Asthma control was measured using the asthma control questionnaire (ACQ) by Juniper et al. 26. This validated method records the symptoms from the previous 7 days, along with β2-agonist use. Asthma control data were collected at the time of ED attendance and again 4–6 weeks later in the OPD. Participants completed the questionnaire independently. Patients were educated on completion of the questionnaire.
Statistical analysis
All analyses were hypothesis driven and the two primary outcomes of interest were ED re-attendances and asthma control. Paired t-tests, ANOVAs and ANCOVAs were used to compare means of data that were normally distributed. The McNemar test was used for repeat measures of categorical data. In analyses of categorical data with small samples, statistical associations were assessed using the Fisher exact test. For previous admission and new admission data, the Wilcoxon test (nonparametric) was used to test the significance of differences between two related samples, while the Mann–Whitney U-test was used to test for differences between the control and intervention groups. Odds ratios (OR) were calculated, with 95% confidence intervals (CI) being reported. Logistic regressions were undertaken to determine any difference between subgroups, such as those that did or did not attend a secondary care medical OPD follow-up appointment.
RESULTS
Study population
In total, 148 adults with acute asthma who sought ED care were invited to participate in the study (fig. 1⇑). Only two potential participants declined. The mean age was consistent with other asthma studies 22, 23, 27.
However, the study cohort had higher levels of formal education and lower levels of income than other study cohorts; 49.2% had an income <AU$20,000, while only 8% described themselves as unemployed. Despite the low income levels in comparison to the average Australian income (AU$55,000), a quarter of the study population stated they had private health insurance. Before ED presentation, participants in both education groups had similar prior ED attendances (table 3⇓).
Demographic and clinical phase 1 comparison of emergency department(ED) patients with acute asthma in standard patient education (SPE) and patient-centred education (PCE) groups
Topic prioritisation, patient and asthma issues
Many of the patients in the PCE group chose a different order for the asthma education topics, compared with the standard curriculum (table 2⇑; p≤0.001). At the time of phase 1 ED presentation, the PCE group's topic order followed a pattern of step numbers 3, 2, 4, 5, 6 and 1. During the OPD phase of the study, the patients’ prioritisation changed in order of importance to steps 4, 3, 2, 5, 6 and 1. Also, PCE responses to the two open-ended questions in the ED generated a number of patient and asthma issues. These responses differed slightly to those expressed a number of weeks later in the OPD (table 4⇓).

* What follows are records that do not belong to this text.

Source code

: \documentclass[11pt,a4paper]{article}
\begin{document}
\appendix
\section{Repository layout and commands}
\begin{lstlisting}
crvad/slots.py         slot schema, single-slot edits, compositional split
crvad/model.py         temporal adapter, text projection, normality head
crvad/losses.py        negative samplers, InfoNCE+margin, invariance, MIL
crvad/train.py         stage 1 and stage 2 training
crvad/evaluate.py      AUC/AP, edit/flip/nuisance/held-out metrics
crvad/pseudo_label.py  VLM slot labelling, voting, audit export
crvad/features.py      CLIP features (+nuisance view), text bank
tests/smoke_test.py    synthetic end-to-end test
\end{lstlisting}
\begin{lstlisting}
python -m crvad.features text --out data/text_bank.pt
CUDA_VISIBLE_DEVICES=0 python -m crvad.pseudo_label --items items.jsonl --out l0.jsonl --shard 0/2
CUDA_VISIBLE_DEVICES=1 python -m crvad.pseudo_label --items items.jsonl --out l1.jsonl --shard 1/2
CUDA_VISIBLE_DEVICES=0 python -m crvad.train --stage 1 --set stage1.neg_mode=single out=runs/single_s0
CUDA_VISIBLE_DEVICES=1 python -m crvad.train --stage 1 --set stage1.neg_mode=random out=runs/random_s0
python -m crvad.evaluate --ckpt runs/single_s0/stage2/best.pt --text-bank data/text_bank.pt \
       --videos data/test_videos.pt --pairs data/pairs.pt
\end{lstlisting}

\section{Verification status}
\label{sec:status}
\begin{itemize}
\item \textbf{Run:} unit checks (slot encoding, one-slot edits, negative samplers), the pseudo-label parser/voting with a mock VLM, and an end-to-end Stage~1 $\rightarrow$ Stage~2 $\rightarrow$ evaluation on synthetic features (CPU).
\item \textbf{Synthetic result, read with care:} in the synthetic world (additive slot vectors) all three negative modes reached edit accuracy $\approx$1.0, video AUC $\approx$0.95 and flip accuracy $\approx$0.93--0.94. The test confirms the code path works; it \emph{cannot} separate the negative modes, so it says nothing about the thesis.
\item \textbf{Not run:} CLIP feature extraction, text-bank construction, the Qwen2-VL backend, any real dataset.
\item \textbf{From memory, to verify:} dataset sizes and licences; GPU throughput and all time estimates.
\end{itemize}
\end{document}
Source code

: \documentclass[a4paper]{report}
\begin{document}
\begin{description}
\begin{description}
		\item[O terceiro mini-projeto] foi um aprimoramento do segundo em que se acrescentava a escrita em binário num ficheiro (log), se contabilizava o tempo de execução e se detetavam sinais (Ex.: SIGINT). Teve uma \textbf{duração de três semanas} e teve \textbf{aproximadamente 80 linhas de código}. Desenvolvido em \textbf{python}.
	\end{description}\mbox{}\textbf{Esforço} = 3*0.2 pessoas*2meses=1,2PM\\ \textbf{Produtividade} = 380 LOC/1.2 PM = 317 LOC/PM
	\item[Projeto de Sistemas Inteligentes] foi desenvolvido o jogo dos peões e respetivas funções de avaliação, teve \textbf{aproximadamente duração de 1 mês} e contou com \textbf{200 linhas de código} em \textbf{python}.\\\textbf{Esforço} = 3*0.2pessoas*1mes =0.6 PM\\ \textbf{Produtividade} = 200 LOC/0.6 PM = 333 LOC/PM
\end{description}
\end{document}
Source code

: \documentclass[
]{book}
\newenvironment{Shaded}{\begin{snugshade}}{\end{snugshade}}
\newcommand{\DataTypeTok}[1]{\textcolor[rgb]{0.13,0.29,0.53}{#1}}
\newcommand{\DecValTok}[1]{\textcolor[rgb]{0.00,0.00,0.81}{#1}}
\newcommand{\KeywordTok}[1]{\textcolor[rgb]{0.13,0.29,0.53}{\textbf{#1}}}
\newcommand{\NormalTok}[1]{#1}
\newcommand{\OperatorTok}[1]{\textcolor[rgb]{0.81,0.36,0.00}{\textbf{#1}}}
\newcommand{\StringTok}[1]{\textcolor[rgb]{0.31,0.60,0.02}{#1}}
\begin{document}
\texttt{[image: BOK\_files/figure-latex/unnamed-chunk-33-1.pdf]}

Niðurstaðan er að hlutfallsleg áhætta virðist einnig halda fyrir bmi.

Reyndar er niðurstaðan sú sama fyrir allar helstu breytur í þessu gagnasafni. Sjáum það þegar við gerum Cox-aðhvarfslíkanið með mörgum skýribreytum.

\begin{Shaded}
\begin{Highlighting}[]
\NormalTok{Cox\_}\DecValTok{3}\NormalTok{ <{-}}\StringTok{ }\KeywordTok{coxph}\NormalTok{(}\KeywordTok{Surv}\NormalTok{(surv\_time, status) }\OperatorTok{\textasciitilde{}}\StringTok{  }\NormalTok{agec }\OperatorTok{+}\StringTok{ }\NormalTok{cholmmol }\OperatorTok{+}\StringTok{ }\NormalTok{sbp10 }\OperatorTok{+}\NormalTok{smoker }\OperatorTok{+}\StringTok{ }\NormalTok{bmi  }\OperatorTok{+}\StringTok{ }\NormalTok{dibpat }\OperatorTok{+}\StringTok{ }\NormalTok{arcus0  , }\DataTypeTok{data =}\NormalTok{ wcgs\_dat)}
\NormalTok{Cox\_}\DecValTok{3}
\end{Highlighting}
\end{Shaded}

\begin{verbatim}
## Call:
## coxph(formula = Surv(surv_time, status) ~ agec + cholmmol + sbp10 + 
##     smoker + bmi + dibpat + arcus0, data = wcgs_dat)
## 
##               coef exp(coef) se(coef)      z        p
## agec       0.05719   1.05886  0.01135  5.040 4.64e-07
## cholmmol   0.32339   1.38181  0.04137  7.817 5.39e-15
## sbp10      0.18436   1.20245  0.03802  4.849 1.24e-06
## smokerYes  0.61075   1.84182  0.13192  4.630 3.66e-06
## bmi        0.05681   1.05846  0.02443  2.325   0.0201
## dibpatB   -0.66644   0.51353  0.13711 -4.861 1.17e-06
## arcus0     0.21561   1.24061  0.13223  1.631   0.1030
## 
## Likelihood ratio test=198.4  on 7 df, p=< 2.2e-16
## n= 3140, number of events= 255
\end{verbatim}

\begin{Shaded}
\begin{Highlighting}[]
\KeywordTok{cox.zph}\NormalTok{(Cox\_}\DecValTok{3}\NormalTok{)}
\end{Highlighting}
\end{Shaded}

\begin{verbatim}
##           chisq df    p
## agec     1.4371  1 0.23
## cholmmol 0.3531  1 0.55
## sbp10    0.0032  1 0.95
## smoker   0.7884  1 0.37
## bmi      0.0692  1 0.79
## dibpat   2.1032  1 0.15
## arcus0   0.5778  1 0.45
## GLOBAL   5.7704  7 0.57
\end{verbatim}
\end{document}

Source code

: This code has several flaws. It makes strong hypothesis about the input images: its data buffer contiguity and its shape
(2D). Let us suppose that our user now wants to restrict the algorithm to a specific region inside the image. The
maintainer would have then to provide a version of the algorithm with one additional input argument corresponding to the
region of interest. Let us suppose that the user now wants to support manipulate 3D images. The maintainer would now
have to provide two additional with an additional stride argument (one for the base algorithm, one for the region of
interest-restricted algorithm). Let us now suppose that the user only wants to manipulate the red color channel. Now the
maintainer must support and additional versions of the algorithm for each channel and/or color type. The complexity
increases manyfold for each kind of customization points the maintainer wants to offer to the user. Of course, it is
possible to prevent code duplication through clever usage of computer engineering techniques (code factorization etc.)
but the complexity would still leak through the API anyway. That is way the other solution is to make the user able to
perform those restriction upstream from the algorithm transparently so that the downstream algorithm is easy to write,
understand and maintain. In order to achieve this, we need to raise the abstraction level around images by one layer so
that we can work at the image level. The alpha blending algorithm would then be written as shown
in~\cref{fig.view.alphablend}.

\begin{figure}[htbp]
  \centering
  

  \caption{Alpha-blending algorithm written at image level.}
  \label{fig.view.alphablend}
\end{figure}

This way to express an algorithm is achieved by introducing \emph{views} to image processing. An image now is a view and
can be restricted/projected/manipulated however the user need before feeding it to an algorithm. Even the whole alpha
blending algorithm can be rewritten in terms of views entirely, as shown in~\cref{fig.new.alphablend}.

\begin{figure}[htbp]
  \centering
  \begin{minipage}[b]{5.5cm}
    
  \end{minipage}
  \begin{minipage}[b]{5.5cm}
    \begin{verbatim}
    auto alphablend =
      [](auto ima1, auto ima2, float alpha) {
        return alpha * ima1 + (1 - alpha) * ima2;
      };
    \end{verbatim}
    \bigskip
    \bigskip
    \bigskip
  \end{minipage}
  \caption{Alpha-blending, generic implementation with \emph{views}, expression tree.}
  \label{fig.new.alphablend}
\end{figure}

Most important patient and asthma issues from two open-ended questions, at the time of attending the emergency department (ED) and outpatient department (OPD) follow-up
Primary outcome: re-attendance
The SPE group had no reduction in ED re-attendance rate (23%) 4 months after receiving education in the ED. In contrast, the PCE group had halved the frequency of re-attendance to 12%. The between group comparison (n = 146) of these differences was not statistically significant (OR 0.4; 95% CI (0.2–1.1)). However, when controlling for general practitioner (GP) differences at baseline (phase 1), PCE patients had fewer re-attendances (F-statistic with one degree of freedom (F(1)) 4.84, p = 0.03). In total, 104 patients had not seen their GP in the 7 days prior to seeking care at the ED. In this subgroup, those randomised to PCE had significantly fewer re-attendances than the standard group (p = 0.01).
Re-attendance rates did not differ for the 55 patients who received additional education in the OPD at 4 (p = 0.68) and 12 months (p = 0.96). However, when follow-up secondary care and prior care by the GP was controlled for, the PCE patients had fewer re-attendances than the control group (F(1) 5.0, p = 0.03).
For 78 patients who were treated, educated and discharged from the ED (not admitted to a hospital ward), the PCE group had significantly fewer re-attendances at 4 and 12 months (OR 0.3, 95% CI (0.1–0.9) and OR 0.3, 95% CI (0.1–0.8), respectively; fig. 2⇓). Furthermore, in this patient subgroup of those who also had not received recent GP care (n = 63), the PCE patients were less likely to re-attend (0.1 (0.0–0.7) and 0.2 (0.0–0.6) after 4 and 12 months, respectively; fig. 2⇓).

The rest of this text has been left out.